Thursday, January 31, 2008

someone asked me wat was wrong with me, yet at that instant i couldnt pinpoint anything. so i jus replied' LIFE'.
cause i cant comprehend it. i cant get a fcuking clue wat the cycle is all abt. karma? fate? beats me.
then i saw smthg that i wished i didnt see at all. someone else nice.shrugs. stop lying to me ass. i can see everything even if you dun admit anything.
i hate the way you have been treating me. sometimes showering me with so much concern that it totally blows my mind. and sometimes jus treating me as though i am invisible. i cant stand it anymore. this fcuking treatment is tormenting me.
you know very well wat i have been thinking, yet you bloody well treated me like a fool. damnination. no matter wat, i stick by to my very first decision because with you, even if my world collaspe and you can hold it with your two hands, you can only hold it for a day or two. then you will move away. away to another sky.
i had enough. i am through with all this bullshit.
i had enough with people treating me like a fool, as though i dunno wat the hell is going on but i jolly well do.
i just want back my quack now.

rampage and terror;
1:35 AM

Tuesday, July 03, 2007

happie birthday to me!!! thanks to those who wished me happie birthday:
justin
yihao
tzeyin
pamela
chinghwa
james ting
weijie
huiyuan
kelly
qingyu
jun hua
desmond
hui fang
barry
joseph
shuqi
yijun
alvin
if i miss out anyone pardon me.
was actually supposed to spend my birthday mugging. how boring was tt.
but a visit in the night made this day worth waiting for.
can you imagine? jus a visit can turn an ordinary day into one that is extraordinary.
thanks to you visitor.=) you made my day.
happie birthday christabel!!!=)

rampage and terror;
9:01 AM

Saturday, May 05, 2007

WHY? JUST WHY?
things happen for a reason. sad things, happie things, frustrated things, angry things, hurtful things. but wats so ironic abt things is that when bad things happen, ppl will keep asking why is this happening to me. but when good things happen our mind jus simply dun process that sentence.
i am frustrated. i am frustrated abt how things are turning out to be. why things have turned out this way. how did things ever turned out this way. i looked back on my journey and i realised something. or a few things rather.

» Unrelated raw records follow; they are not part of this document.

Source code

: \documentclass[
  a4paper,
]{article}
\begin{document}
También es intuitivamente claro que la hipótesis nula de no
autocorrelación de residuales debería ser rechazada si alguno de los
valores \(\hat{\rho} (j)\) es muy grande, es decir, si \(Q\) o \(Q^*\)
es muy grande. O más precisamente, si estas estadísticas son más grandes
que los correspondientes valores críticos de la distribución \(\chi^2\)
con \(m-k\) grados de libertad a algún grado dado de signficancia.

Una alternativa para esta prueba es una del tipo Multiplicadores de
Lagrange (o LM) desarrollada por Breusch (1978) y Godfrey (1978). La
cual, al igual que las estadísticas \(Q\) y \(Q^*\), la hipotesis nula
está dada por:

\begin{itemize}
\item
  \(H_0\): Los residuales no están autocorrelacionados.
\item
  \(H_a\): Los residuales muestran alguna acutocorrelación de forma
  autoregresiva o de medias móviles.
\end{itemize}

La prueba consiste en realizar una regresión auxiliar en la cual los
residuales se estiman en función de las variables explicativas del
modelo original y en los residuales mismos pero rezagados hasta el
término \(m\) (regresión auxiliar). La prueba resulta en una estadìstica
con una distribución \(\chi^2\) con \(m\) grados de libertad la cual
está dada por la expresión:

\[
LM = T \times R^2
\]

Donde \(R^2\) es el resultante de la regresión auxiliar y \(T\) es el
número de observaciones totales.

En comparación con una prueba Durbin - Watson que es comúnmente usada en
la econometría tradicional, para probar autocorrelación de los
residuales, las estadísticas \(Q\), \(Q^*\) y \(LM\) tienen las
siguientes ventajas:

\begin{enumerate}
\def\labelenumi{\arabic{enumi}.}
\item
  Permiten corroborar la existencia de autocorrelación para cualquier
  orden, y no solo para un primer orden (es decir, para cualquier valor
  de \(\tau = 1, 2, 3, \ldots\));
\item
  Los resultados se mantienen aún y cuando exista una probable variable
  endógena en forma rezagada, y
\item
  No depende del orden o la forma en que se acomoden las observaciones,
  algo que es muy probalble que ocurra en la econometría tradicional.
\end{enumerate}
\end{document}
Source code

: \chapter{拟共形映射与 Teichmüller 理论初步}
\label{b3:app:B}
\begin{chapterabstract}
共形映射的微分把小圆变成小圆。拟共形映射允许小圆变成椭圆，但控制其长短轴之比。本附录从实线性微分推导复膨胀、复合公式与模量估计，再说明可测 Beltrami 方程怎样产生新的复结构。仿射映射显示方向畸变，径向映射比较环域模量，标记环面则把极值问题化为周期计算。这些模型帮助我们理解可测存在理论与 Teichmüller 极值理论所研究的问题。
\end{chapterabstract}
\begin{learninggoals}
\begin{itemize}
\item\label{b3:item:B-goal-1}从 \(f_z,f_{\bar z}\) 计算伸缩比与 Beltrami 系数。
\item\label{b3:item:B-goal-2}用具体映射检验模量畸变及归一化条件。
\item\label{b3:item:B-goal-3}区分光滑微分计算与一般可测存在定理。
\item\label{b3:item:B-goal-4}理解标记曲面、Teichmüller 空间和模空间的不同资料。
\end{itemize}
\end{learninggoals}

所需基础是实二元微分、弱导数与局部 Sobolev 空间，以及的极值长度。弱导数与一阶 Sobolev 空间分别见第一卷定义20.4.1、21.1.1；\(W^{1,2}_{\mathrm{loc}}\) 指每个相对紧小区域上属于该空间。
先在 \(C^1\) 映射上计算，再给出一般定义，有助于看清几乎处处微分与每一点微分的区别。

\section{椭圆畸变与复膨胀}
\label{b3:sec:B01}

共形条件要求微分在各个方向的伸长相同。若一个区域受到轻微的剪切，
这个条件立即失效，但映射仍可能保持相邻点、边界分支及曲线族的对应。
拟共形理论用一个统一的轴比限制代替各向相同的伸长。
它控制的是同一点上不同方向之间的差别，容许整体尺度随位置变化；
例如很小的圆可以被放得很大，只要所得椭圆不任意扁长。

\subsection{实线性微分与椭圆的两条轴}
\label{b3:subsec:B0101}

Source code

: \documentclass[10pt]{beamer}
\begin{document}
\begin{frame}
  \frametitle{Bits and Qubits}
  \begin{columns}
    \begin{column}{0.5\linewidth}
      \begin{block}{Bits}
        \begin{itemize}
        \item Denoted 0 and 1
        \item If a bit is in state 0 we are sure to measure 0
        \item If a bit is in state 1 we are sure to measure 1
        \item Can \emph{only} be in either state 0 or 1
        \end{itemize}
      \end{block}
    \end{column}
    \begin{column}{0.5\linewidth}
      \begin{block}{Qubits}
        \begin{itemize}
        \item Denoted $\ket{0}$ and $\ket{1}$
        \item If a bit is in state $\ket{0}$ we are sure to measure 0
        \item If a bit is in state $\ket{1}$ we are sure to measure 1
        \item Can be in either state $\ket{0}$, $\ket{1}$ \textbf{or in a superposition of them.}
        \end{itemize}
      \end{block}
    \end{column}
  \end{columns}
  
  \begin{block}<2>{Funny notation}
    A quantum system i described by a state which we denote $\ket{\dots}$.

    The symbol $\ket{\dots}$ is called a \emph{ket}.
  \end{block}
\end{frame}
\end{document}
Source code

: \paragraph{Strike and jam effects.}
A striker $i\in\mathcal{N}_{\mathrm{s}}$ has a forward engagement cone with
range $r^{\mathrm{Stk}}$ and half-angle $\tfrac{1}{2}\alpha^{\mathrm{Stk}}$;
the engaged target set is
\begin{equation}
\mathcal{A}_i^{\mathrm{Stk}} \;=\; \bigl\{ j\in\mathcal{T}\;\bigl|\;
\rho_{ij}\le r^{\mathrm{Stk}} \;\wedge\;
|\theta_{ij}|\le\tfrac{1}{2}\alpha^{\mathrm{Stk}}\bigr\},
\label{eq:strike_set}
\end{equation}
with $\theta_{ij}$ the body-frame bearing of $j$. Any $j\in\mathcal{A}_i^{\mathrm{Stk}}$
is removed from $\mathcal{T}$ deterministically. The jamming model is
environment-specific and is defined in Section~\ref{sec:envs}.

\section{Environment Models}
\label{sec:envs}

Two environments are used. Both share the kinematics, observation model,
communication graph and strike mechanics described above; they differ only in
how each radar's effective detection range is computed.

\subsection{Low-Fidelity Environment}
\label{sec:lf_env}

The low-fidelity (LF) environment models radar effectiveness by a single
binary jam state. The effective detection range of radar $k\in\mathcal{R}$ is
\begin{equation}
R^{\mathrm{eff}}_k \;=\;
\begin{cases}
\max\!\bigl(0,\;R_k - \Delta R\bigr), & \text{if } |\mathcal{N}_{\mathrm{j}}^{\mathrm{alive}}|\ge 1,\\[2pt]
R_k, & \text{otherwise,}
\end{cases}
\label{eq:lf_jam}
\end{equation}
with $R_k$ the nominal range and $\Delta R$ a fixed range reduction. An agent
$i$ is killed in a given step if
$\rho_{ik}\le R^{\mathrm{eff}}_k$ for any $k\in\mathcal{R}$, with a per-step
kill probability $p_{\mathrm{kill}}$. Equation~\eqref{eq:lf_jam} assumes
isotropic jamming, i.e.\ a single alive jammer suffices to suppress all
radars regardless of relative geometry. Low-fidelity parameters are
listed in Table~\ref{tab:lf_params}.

at the same time i am angry with myself too. argh. i hate myself for not growing up sooner.
why do i always make stupid mistakes? stupid mistakes that casues me to lose marks in exams. stupid mistakes that caused me to lose someone close to me. stupid mistakes that caused me to fail in life. stupid mistakes that caused me saddness. stupid mistakes that caused me regrets in life. i really wanna remedy everything. starting from 8 years ago. the worst mistake i ever made. i admit my folly. but i dun have a chance to make it up. so now i am suffering everything jus for tt mistake. but is it fair? is it fair for me to get twice the retribution for tt mistake i made? all the good deeds i have done still cannot patch it up? doing cip? helping old ppl and stuffs. donating money. must i donate all my organs before i am freed from this ridiculous torture. ya sure, by tt time i would have been dead = freed.=/

or has it been plain stupidity? that causes me to have such a pathetic life now?
ya perphas i am stupid alright.

dear fate, with all my heart i shall seek,
pls free me from this misery and torture.
play no fool with me and i shall be no fool at all.
fill my world with love and freedom and i shall cherish all with my mighty soul.
take my hand and lead me through this maze and i shall be happy once again.
carry me when i am tired and i shall find new strength in life.
fly me to the stars and i shall sleep sweet each night.
dear fate, with all my heart i shall seek.

rampage and terror;
7:50 AM

Friday, May 04, 2007

i've got 'nothing' to say.
cos 'nothing' can explain my pain.




i never know loving you could be so hard,
wats more to let you go.

rampage and terror;
10:16 AM

Sunday, April 22, 2007

been so long since i last blogged.been an emo wreck ever since forever. i never felt so tired aching and everything inside me before.i thought i had been fine, strong and never possiblity felt better than before.but just yesterday, i knew i was pretty wrong.i have been on an eating spree. been eating and eating and eating non-stop and then suddenly i jus didnt want to eat anything for the entire day or two. i dunno if it is a disorder or wat, which i hope is not, but i usually behave like that when i am down. and realli down. i am onli a mere seventeen girl going-on eighteen. yet life has been...... unbelievable. i have lost so many precious things, tt money cannot buy. i even lost my self identity. i jus feel days passing me through and through. i no longer feel i have a soul to seek and lean onto. because someone left me and moved on i guess. someone who had promise will be by my side no matter wat happens, even when the sky collaspe on me thou shall hold it up with thou two bare hands. i can remember wat thou has promised, but i cant seem to see those two hands of yours holding up my sky anymore.
perphas in my past life, i did sinned too much and now i am suffering my rightful retribution. abt everthing.
i will always be strong no matter wat i guess.
cos i am waiting for that very day, i would popped my clogs and be in heaven.
somewhere i belong~

rampage and terror;
5:18 AM

Friday, March 16, 2007

emo.
feeling emo somehow.
worried abt this worried abt tt. hais. life is tough.
tougher when u got t face all sorts of stuffs.
i am trying to grow stronger. ppl out there too k!
i think i must change myself to be more focus and serious. better not play too much liaos.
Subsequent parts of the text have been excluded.